Discipleship, the raising up of new followers of Jesus, new leaders in the church, doesn’t happen often.
Here’s why it doesn’t happen often, at least in my sphere of ministry.
I wait for them to be ‘worthy’ of my discipleship, of my investment.
God have mercy on me for the number of times I have thought to myself, ‘yeah, they’re not ready (according to my standard). They’re not committed enough (to my preferences). They’re not faithful enough (to my preferences).
I have gone so far at times to not invest in younger men because I simply don’t want to pass the baton of my ministry to them. I want to stay in charge. It’s my ministry.
God have mercy on me when I do that.
Thankfully, in my life, I have seen discipleship modeled. Over and over.
At Olive Garden in 2010, Zack Randles (my youth pastor at the time) was having lunch with my family. He asked if he could disciple me. Weekly. One on one. There was nothing in me that was ‘worthy’ of that. He came to me. He called me. He didn’t wait for me to come and ask him.
He changed my life as a result.
At OBU in 2013, I was stirring the pot on campus. OBU was a small school, and I was a very loud and boisterous personality (surprise). I was vocal, very vocal, about the things that needed to change in the ministries on campus. Odus Compton, the Campus minister, came to me and sat down with me one on one. He lovingly confronted me in my methods, but supported me in my leadership. And over the course of the next four years he invested in me, passed the baton to me, and equipped me to lead. I made mistake after mistake after mistake. And he was right there by my side, guiding me, encouraging me, calling me out.
With their leadership in mind, I was able to pass the baton to three younger men on campus.
Because you know what?
The men’s ministry I was the leader of continued without me.
Church, to be blunt, every one of us is going to ‘graduate’ this life.
Who will carry on the ministry of the church when we’re gone?

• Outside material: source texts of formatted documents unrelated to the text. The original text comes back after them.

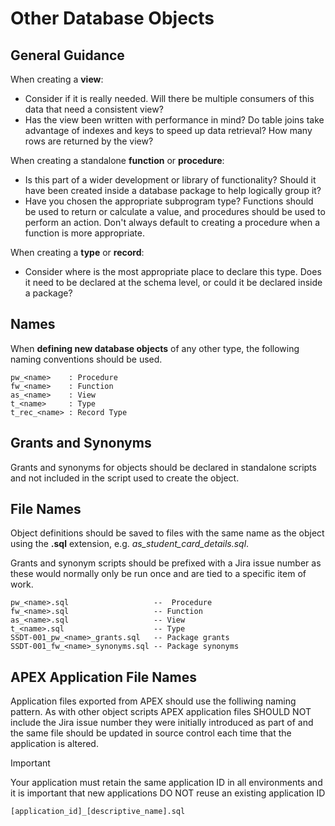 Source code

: # Other Database Objects 

## General Guidance

When creating a **view**:

* Consider if it is really needed. Will there be multiple consumers of this data that need a consistent view?
* Has the view been written with performance in mind? Do table joins take advantage of indexes and keys to speed up data retrieval? How many rows are returned by the view?

When creating a standalone **function** or **procedure**:

* Is this part of a wider development or library of functionality? Should it have been created inside a database package to help logically group it?
* Have you chosen the appropriate subprogram type? Functions should be used to return or calculate a value, and procedures should be used to perform an action. Don't always default to creating a procedure when a function is more appropriate. 

When creating a **type** or **record**:

* Consider where is the most appropriate place to declare this type. Does it need to be declared at the schema level,  or could it be declared inside a package?

## Names

When **defining new database objects** of any other type, the following naming conventions should be used.  

```
pw_<name>    : Procedure
fw_<name>    : Function
as_<name>    : View
t_<name>     : Type
t_rec_<name> : Record Type
```

## Grants and Synonyms

Grants and synonyms for objects should be declared in standalone scripts and not included in the script used to create the object.

## File Names
  
Object definitions should be saved to files with the same name as the object using the **.sql** extension, e.g. *as_student_card_details.sql*. 

Grants and synonym scripts should be prefixed with a Jira issue number as these would normally only be run once and are tied to a specific item of work. 

```
pw_<name>.sql                   --  Procedure
fw_<name>.sql                   -- Function
as_<name>.sql                   -- View
t_<name>.sql                    -- Type
SSDT-001_pw_<name>_grants.sql   -- Package grants
SSDT-001_fw_<name>_synonyms.sql -- Package synonyms
```

## APEX Application File Names

Application files exported from APEX should use the folliwing naming pattern. As with other object scripts APEX application files SHOULD NOT include the Jira issue number they were initially introduced as part of and the same file should be updated in source control each time that the application is altered. 

>[!IMPORTANT]
>Your application must retain the same application ID in all environments and it is important that new applications DO NOT reuse an existing application ID

```
[application_id]_[descriptive_name].sql
```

When I was in Phoenix in 2016, I attended a Christian Challenge event on the campus of GCC. There was a man there named Joshua Tompkins. He immediately reached out to me and became my mentor for the rest of the time I was in Phoenix. He allowed me to help him lead the CC club at GCC. I messed up and made mistakes. Again. Again. Again. Yet he continued to walk with me.
Discipleship is scary. It’s hard. It’s uncomfortable. It’s awkward at first. But it’s oh so beautiful.
Who are you raising up?
Who are you teaching?
Who are you inviting in?
If you are a leader in an area of the church you attend, who are you giving ownership of that area to? Are you clinging to it? Or are you sharing it?
Who are you passing the baton to?
I will likely never take a youth pastor job again. I feel the Lord guiding me towards other things. Senior pastor. Teaching pastor. Discipleship pastor. Church planter. But probably not student ministry.
That being said, one day I am going to leave this church I serve. When that happens, one of two things could take place.
The youth group could utterly fall apart, back to square one, only to be built back up by the next youth pastor that comes in. That will happen if I don’t disciple and raise up leaders.
That leads into the second possibility. I could leave, having already given ownership of the youth group to other leaders, adults and students alike. That way, the youth group continues to thrive.
My desperate prayer and plea is that when I leave, the second possibility happens. But that will not happen if I wait to pass the baton until it’s my time to leave. That will not happen if I don’t disciple students one on one in the Word of God. That will not happen if I don’t allow students and volunteers to make mistakes, just as I make many myself.
If you’re reading this and there is not a younger man or woman in your life that you are meeting with weekly for the dual purpose of going through God’s Word and passing the ownership of leadership in the local church that you attend, I plead with you to prioritize this in your life.
Without discipleship, our churches will close their doors.
Without passing the baton, the next generation will not be reached with the good news of our Risen Savior.